Saved data entries
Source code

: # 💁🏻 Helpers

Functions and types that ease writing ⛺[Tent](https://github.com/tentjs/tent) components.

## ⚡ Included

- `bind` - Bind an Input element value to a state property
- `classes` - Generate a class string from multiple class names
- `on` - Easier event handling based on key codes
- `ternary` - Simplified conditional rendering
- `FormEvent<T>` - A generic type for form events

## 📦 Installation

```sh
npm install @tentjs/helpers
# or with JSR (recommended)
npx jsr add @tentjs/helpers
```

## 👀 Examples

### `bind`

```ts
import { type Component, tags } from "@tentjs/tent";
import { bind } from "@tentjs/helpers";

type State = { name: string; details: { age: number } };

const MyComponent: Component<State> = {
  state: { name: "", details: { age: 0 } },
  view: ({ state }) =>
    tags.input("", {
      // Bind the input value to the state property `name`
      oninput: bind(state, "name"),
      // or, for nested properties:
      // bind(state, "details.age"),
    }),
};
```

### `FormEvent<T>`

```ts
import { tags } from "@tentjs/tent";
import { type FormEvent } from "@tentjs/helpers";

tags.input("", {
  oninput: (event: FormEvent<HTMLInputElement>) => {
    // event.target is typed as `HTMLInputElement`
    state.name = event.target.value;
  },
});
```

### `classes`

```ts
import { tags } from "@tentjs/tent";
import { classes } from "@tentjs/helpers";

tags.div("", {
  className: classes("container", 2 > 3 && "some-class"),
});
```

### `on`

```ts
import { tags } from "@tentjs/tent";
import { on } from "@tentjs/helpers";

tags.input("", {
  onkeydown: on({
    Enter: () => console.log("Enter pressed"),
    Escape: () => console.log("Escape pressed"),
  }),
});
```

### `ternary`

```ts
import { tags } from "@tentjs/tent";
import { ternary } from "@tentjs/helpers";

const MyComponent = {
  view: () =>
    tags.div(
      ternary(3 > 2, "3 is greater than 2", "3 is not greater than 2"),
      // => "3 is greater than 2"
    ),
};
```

:: EXERCISE ::
All of the entries above should be output exactly as they are.

:: OUTPUT BELOW ::
Source code

: # 💁🏻 Helpers

Functions and types that ease writing ⛺[Tent](https://github.com/tentjs/tent) components.

## ⚡ Included

- `bind` - Bind an Input element value to a state property
- `classes` - Generate a class string from multiple class names
- `on` - Easier event handling based on key codes
- `ternary` - Simplified conditional rendering
- `FormEvent<T>` - A generic type for form events

## 📦 Installation

```sh
npm install @tentjs/helpers
# or with JSR (recommended)
npx jsr add @tentjs/helpers
```

## 👀 Examples

### `bind`

```ts
import { type Component, tags } from "@tentjs/tent";
import { bind } from "@tentjs/helpers";

type State = { name: string; details: { age: number } };

const MyComponent: Component<State> = {
  state: { name: "", details: { age: 0 } },
  view: ({ state }) =>
    tags.input("", {
      // Bind the input value to the state property `name`
      oninput: bind(state, "name"),
      // or, for nested properties:
      // bind(state, "details.age"),
    }),
};
```

### `FormEvent<T>`

```ts
import { tags } from "@tentjs/tent";
import { type FormEvent } from "@tentjs/helpers";

tags.input("", {
  oninput: (event: FormEvent<HTMLInputElement>) => {
    // event.target is typed as `HTMLInputElement`
    state.name = event.target.value;
  },
});
```

### `classes`

```ts
import { tags } from "@tentjs/tent";
import { classes } from "@tentjs/helpers";

tags.div("", {
  className: classes("container", 2 > 3 && "some-class"),
});
```

### `on`

```ts
import { tags } from "@tentjs/tent";
import { on } from "@tentjs/helpers";

tags.input("", {
  onkeydown: on({
    Enter: () => console.log("Enter pressed"),
    Escape: () => console.log("Escape pressed"),
  }),
});
```

### `ternary`

```ts
import { tags } from "@tentjs/tent";
import { ternary } from "@tentjs/helpers";

const MyComponent = {
  view: () =>
    tags.div(
      ternary(3 > 2, "3 is greater than 2", "3 is not greater than 2"),
      // => "3 is greater than 2"
    ),
};
```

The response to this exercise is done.